Bank regulation is flawed, says FSA chief Lord Adair Turner

 

The head of Britain's City watchdog today denied that regulators
could have spotted bank rate-rigging before the financial crisis, but
admitted regulation was "flawed" and "dangerous" in the lead-up to the
credit crunch.

Lord Adair Turner, chairman of the Financial Services Authority (FSA), said regulators made "big mistakes" and would have to share responsibility with banks for restoring trust in the battered sector.

Lord Turner said there was an ongoing debate on whether regulators "could have been more alert" to Libor fraud at the height of the crisis, but said they could not have stopped fixing of the inter-bank rate without "prohibitively expensive" supervision.

Today's speech - his second in less than a week - is another strong attack on the pre-2008 regulatory system led by the FSA and the Bank of England.

He addressed a business audience in Manchester last week in what was seen as a clear pitch to put himself forward as the next governor of the Bank when Mervyn King stands down next year.

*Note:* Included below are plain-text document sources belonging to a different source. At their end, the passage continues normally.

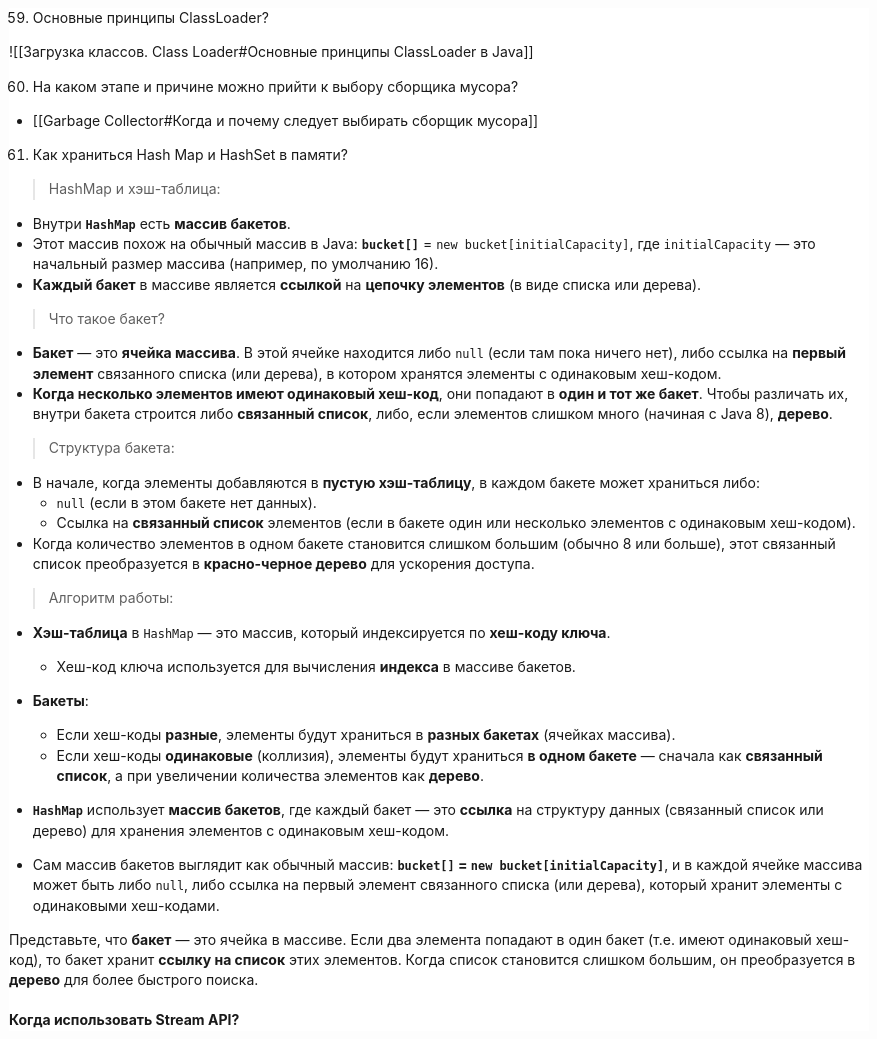 59. Основные принципы ClassLoader?

![[Загрузка классов. Class Loader#Основные принципы ClassLoader в Java]]

60. На каком этапе и причине можно прийти к выбору сборщика мусора?

- [[Garbage Collector#Когда и почему следует выбирать сборщик мусора]]

61. Как храниться Hash Map и HashSet в памяти?

> HashMap и хэш-таблица:

- Внутри **`HashMap`** есть **массив бакетов**.
- Этот массив похож на обычный массив в Java: **`bucket[]`** = `new bucket[initialCapacity]`, где `initialCapacity` — это начальный размер массива (например, по умолчанию 16).
- **Каждый бакет** в массиве является **ссылкой** на **цепочку элементов** (в виде списка или дерева).

> Что такое бакет?

- **Бакет** — это **ячейка массива**. В этой ячейке находится либо `null` (если там пока ничего нет), либо ссылка на **первый элемент** связанного списка (или дерева), в котором хранятся элементы с одинаковым хеш-кодом.
- **Когда несколько элементов имеют одинаковый хеш-код**, они попадают в **один и тот же бакет**. Чтобы различать их, внутри бакета строится либо **связанный список**, либо, если элементов слишком много (начиная с Java 8), **дерево**.

> Структура бакета:

- В начале, когда элементы добавляются в **пустую хэш-таблицу**, в каждом бакете может храниться либо:
    - `null` (если в этом бакете нет данных).
    - Ссылка на **связанный список** элементов (если в бакете один или несколько элементов с одинаковым хеш-кодом).
- Когда количество элементов в одном бакете становится слишком большим (обычно 8 или больше), этот связанный список преобразуется в **красно-черное дерево** для ускорения доступа.

> Алгоритм работы:

- **Хэш-таблица** в `HashMap` — это массив, который индексируется по **хеш-коду ключа**.
    - Хеш-код ключа используется для вычисления **индекса** в массиве бакетов.
- **Бакеты**:
    - Если хеш-коды **разные**, элементы будут храниться в **разных бакетах** (ячейках массива).
    - Если хеш-коды **одинаковые** (коллизия), элементы будут храниться **в одном бакете** — сначала как **связанный список**, а при увеличении количества элементов как **дерево**.

- **`HashMap`** использует **массив бакетов**, где каждый бакет — это **ссылка** на структуру данных (связанный список или дерево) для хранения элементов с одинаковым хеш-кодом.
- Сам массив бакетов выглядит как обычный массив: **`bucket[]` = `new bucket[initialCapacity]`**, и в каждой ячейке массива может быть либо `null`, либо ссылка на первый элемент связанного списка (или дерева), который хранит элементы с одинаковыми хеш-кодами.

Представьте, что **бакет** — это ячейка в массиве. Если два элемента попадают в один бакет (т.е. имеют одинаковый хеш-код), то бакет хранит **ссылку на список** этих элементов. Когда список становится слишком большим, он преобразуется в **дерево** для более быстрого поиска.

#### Когда использовать Stream API?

Lord Turner's public profile has been raised in recent weeks after MP hearings into rate-rigging at Barclays revealed he had privately taken the bank's bosses to task over its approach to City rules in the run-up to the Libor scandal.

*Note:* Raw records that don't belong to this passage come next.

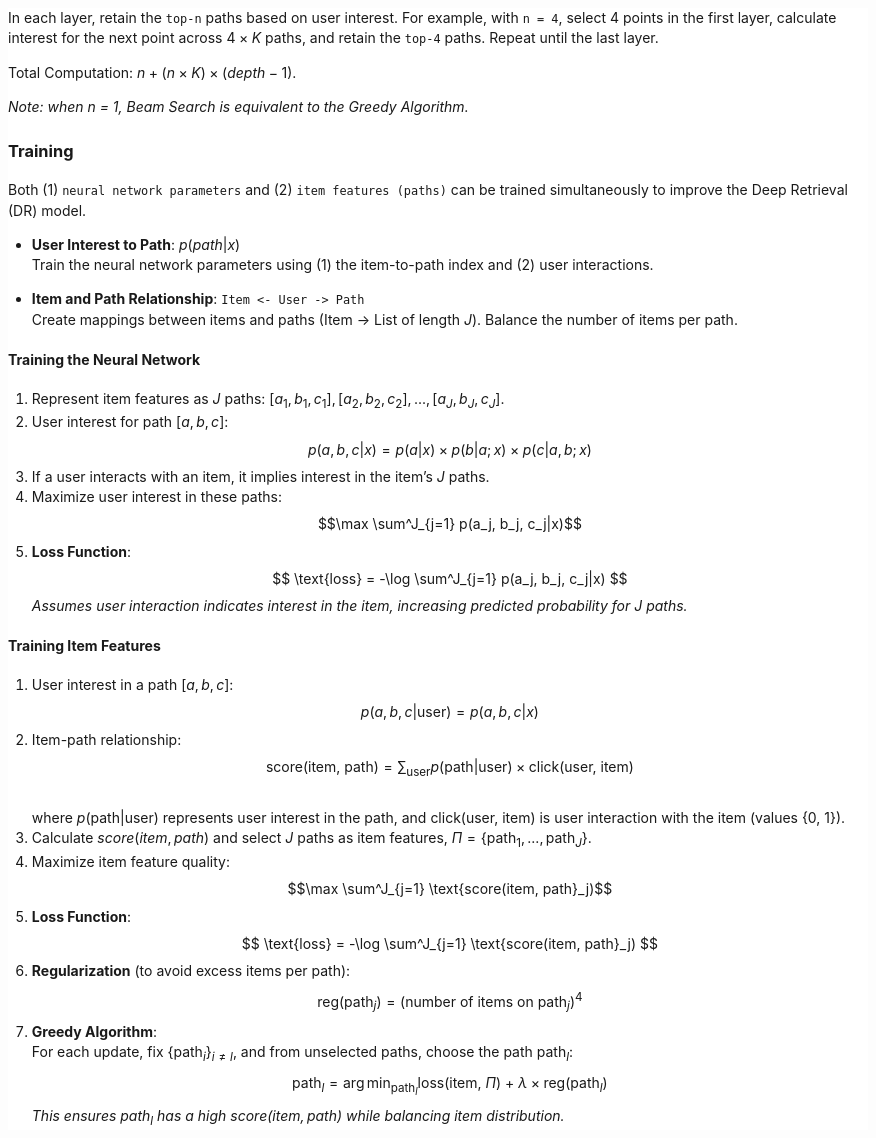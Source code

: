 In each layer, retain the `top-n` paths based on user interest. For example, with `n = 4`, select 4 points in the first layer, calculate interest for the next point across $4 \times K$ paths, and retain the `top-4` paths. Repeat until the last layer.

Total Computation: $n + (n \times K) \times (depth - 1)$.

*Note: when n = 1, Beam Search is equivalent to the Greedy Algorithm.*

### Training
Both (1) `neural network parameters` and (2) `item features (paths)` can be trained simultaneously to improve the Deep Retrieval (DR) model.

- **User Interest to Path**: $p(path|x)$  
  Train the neural network parameters using (1) the item-to-path index and (2) user interactions.
  
- **Item and Path Relationship**: `Item <- User -> Path`  
  Create mappings between items and paths (Item -> List<Path> of length $J$). Balance the number of items per path.

#### Training the Neural Network
1. Represent item features as $J$ paths: $[a_1, b_1, c_1], [a_2, b_2, c_2], ..., [a_J, b_J, c_J]$.
2. User interest for path $[a, b, c]$:  
   $$p(a, b, c|x) = p(a|x) \times p(b|a; x) \times p(c|a, b; x)$$
3. If a user interacts with an item, it implies interest in the item’s $J$ paths.
4. Maximize user interest in these paths:  
   $$\max \sum^J_{j=1} p(a_j, b_j, c_j|x)$$
5. **Loss Function**:  
   $$
   \text{loss} = -\log \sum^J_{j=1} p(a_j, b_j, c_j|x)
   $$
   *Assumes user interaction indicates interest in the item, increasing predicted probability for $J$ paths.*

#### Training Item Features
1. User interest in a path $[a, b, c]$:  
   $$p(a, b, c|\text{user}) = p(a, b, c|x)$$
2. Item-path relationship:  
   $$
   \text{score(item, path)} = \sum_{\text{user}} p(\text{path}|\text{user}) \times \text{click(user, item)}
   $$  
   where $p(\text{path}|\text{user})$ represents user interest in the path, and $\text{click(user, item)}$ is user interaction with the item (values {0, 1}).
3. Calculate $score(item, path)$ and select $J$ paths as item features, $\Pi = \lbrace \text{path}_1, ..., \text{path}_J \rbrace$.
4. Maximize item feature quality:  
   $$\max \sum^J_{j=1} \text{score(item, path}_j)$$
5. **Loss Function**:
   $$
   \text{loss} = -\log \sum^J_{j=1} \text{score(item, path}_j)
   $$
6. **Regularization** (to avoid excess items per path):  
   $$
   \text{reg(path}_j) = (\text{number of items on path}_j)^4
   $$
7. **Greedy Algorithm**:  
   For each update, fix ${\lbrace \text{path}_i \rbrace}_{i\neq l}$, and from unselected paths, choose the path $\text{path}_l$:
   $$
   \text{path}_l = \arg \min_{\text{path}_l} \text{loss(item, } \Pi\text{) + } \lambda \times \text{reg(path}_l\text{)}
   $$
   *This ensures $\text{path}_l$ has a high $score(item, path)$ while balancing item distribution.*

In today's speech in London, he gave a frank admission of the failings of the FSA and Bank of England before the financial crisis.

He said: "In the UK we had a dangerous institutional underlap between an inflation-targeting central bank and a rule-driven regulator, with no one responsible for assessing the big picture risks, or equipped with tools to address them."

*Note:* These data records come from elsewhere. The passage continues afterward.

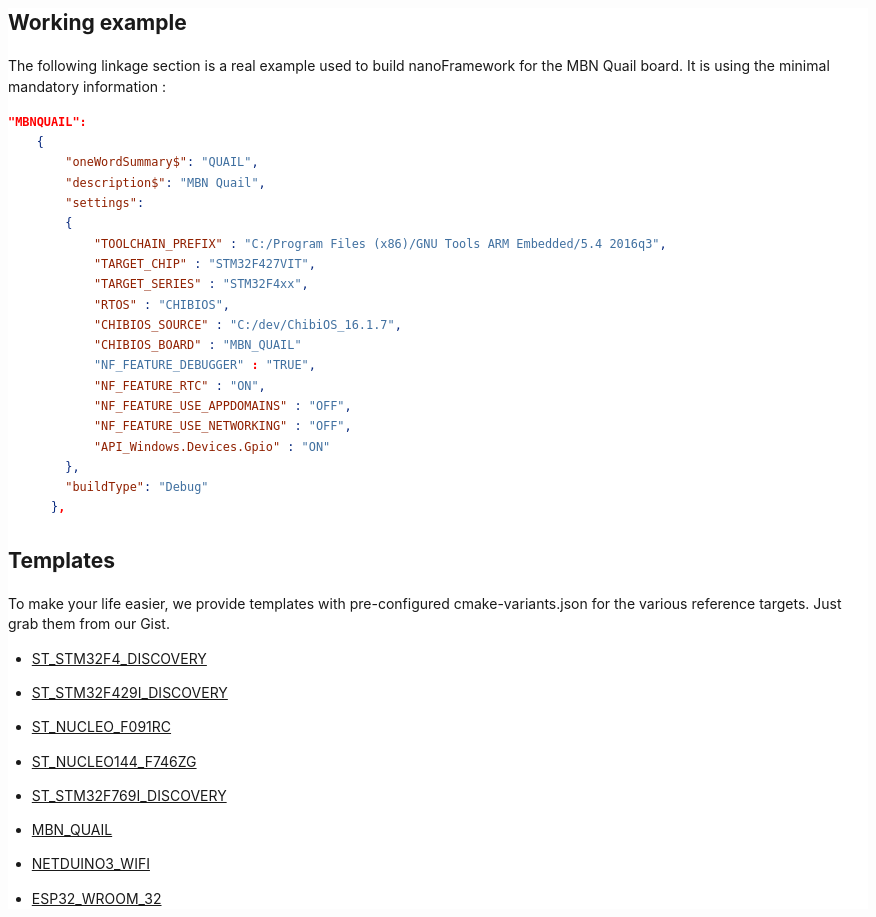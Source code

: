 ## Working example

The following linkage section is a real example used to build nanoFramework for the MBN Quail board. It is using the minimal mandatory information :

```json
"MBNQUAIL":
	{
		"oneWordSummary$": "QUAIL",
        "description$": "MBN Quail",
        "settings":
		{
            "TOOLCHAIN_PREFIX" : "C:/Program Files (x86)/GNU Tools ARM Embedded/5.4 2016q3",
            "TARGET_CHIP" : "STM32F427VIT",
			"TARGET_SERIES" : "STM32F4xx",
            "RTOS" : "CHIBIOS", 
            "CHIBIOS_SOURCE" : "C:/dev/ChibiOS_16.1.7",
            "CHIBIOS_BOARD" : "MBN_QUAIL"
			"NF_FEATURE_DEBUGGER" : "TRUE",
            "NF_FEATURE_RTC" : "ON",
			"NF_FEATURE_USE_APPDOMAINS" : "OFF",
			"NF_FEATURE_USE_NETWORKING" : "OFF",			
            "API_Windows.Devices.Gpio" : "ON"
        },
        "buildType": "Debug"
      },
```

## Templates

To make your life easier, we provide templates with pre-configured cmake-variants.json for the various reference targets. Just grab them from our Gist.

- [ST_STM32F4_DISCOVERY](https://gist.github.com/nfbot/d4dbea239069146fe30d0869463507a8)

- [ST_STM32F429I_DISCOVERY](https://gist.github.com/nfbot/a5e04d750ff67d7b377f6aea74514208)

- [ST_NUCLEO_F091RC](https://gist.github.com/nfbot/cf7f6cfeb6f776ba068985bc44c005f0)

- [ST_NUCLEO144_F746ZG](https://gist.github.com/nfbot/6de229c9e6e64d5c48b729e077af7153)

- [ST_STM32F769I_DISCOVERY](https://gist.github.com/nfbot/efd47b5cfffdc7e54e388c37f1cb7a9c)

- [MBN_QUAIL](https://gist.github.com/nfbot/06723075c41d4e8f66ba511a4ce46e3f)

- [NETDUINO3_WIFI](https://gist.github.com/nfbot/dae2411ba9d2251c45d302ea1cac135a)

- [ESP32_WROOM_32](https://gist.github.com/nfbot/627051a2f9f459d3c8f17752ca4985be)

He added the UK had a "a flawed theory of economic stability" which relied on low stable inflation to maintain stability and ignored asset booms and "totally inadequate rules on bank capital and liquidity".

Lord Turner outlined five recommendations for reforming the banking system, which included better regulation and meeting the Vickers Commission recommendations to ring-fence retail banking from investment banking.

But he said it would be "wrong and dangerous" to believe that ring-fencing alone would prevent future crises.

He also suggested free banking was partly to blame by holding back competition in the sector and leading to scandals, such as PPI miss-selling, as banks search for ways to offset losses on providing current accounts free of charge.

But the culture within banks needs to change, starting at the top, he said.

"Unless management and boards themselves shift the tone from the top in such specific ways, and in addition make effective controls against dishonest behaviour the highest priority throughout the organisation, then we are not going to change the external perception of bankers," said Lord Turner.

He added: "Rebuilding trust will be a huge challenge. Some of that challenge falls to regulatory authorities - we made big mistakes before the crisis.

"Much falls to the leadership of banks themselves. But it is a challenge that must be met, given the vital role which the banking industry plays in our market economy."